Very short background information: I recently came to Hawaii for the summer and I had TFA enabled on my Facebook and Dropbox accounts. For unknown reason I had disabled it temporarily on my Google account.

When I was waiting for my flight in Schiphol airport in Amsterdam, I wanted to log into Facebook. After entering my email and password, I was expecting a text message containing the 6-digit security code. Even though I could exchange texts with Estonian numbers, I never received the security code. I didn’t pay much attention at the time and just carried on.

After landing on Hawaii, I tried again logging in. Same thing happened - never received the code. I went through some password reset pages and even though I could change my password, I could not log in. I contacted my carrier and asked why I can’t get my security codes. After a day or two I got a reply stating that this should be Facebook’s problem. So I sent an email to them as well. I have not heard from them even after two weeks.

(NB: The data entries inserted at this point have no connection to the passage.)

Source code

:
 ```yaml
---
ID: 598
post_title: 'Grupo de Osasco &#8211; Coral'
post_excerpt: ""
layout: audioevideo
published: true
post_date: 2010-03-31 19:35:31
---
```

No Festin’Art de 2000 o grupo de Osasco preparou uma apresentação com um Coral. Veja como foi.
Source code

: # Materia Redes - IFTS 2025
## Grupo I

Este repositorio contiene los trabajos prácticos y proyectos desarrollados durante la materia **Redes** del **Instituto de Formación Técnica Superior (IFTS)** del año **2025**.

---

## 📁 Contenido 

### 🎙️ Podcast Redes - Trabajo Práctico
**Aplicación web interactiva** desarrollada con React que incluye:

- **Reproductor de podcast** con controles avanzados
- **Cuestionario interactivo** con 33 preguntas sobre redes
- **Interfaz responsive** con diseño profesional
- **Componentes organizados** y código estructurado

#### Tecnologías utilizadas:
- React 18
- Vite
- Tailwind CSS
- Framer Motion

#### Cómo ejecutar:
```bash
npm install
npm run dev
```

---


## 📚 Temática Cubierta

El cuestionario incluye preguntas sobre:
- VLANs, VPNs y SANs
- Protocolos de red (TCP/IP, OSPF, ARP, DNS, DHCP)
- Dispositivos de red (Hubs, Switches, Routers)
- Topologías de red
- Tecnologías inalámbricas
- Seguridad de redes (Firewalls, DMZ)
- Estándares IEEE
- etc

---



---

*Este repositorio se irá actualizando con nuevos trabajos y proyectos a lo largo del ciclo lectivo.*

Anyway, by now I had already a local number in the U.S. and to my great surprise, I was able to change the phone number of my FB account without having to log in. As a security measure, this was completed after 24 hours of my request. So after a week or so being in Hawaii, I could finally log into my Facebook account. Not that I missed anything important during that time, but still some useful information was floating around there.

Couple of days ago I got another email from my Estonian carrier where it was said that it is impossible to receive texts from Facebook while being abroad. WTF!? I logged into Dropbox as well and did receive the code with my Estonian number.

Avoid being locked out

I thought that just turning on TFA with one phone number would be enough. Unfortunately I was wrong. After digging deeper in settings, I found several useful things.

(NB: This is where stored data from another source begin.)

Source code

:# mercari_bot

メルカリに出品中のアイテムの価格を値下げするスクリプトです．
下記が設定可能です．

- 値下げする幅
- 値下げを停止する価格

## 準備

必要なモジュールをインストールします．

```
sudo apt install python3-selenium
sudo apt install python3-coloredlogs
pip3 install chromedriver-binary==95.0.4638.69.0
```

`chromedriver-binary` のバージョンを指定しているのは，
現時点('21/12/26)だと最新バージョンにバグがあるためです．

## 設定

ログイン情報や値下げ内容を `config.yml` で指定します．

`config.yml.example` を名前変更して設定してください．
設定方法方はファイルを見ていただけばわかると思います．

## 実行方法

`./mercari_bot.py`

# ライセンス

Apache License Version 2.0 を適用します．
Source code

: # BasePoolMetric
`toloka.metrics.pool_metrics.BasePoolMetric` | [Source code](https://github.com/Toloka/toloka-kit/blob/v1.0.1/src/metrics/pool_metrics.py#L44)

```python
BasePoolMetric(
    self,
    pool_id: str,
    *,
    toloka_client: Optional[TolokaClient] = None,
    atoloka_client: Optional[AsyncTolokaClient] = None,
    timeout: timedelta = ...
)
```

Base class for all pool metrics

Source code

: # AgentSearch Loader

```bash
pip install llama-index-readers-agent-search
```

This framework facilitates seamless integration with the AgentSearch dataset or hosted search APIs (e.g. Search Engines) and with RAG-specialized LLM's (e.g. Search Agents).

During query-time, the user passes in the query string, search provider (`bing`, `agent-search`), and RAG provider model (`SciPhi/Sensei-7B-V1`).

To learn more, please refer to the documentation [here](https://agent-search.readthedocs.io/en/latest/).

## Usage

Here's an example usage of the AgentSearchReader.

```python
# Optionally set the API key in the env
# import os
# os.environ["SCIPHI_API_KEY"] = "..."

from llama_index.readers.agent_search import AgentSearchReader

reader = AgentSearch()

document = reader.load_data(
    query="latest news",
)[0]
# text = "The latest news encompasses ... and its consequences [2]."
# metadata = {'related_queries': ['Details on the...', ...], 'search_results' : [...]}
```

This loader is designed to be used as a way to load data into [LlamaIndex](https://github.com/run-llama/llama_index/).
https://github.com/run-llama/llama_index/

  • Add at least two phone numbers - Most sites allow adding secondary phone numbers. So when you can’t access one, you can request the codes to be sent to other phone(s).

  • Write down and store securely Dropbox “last resort” codes - When turning on TFA in Dropbox, you get a code which can turn off TFA in case you have no access to your phone. This code should be stored in a safe place. In my case I had this on my secondary computer which I can access over SSH even though luckily I did not have to use it.

If I had TFA enabled on my Google account, I would have been in a trouble. Well not quite, since I had application-specific password for the Gmail app on my Android. But without my smartphone I would have been screwed. So learn from me and add some fallback methods to your online accounts.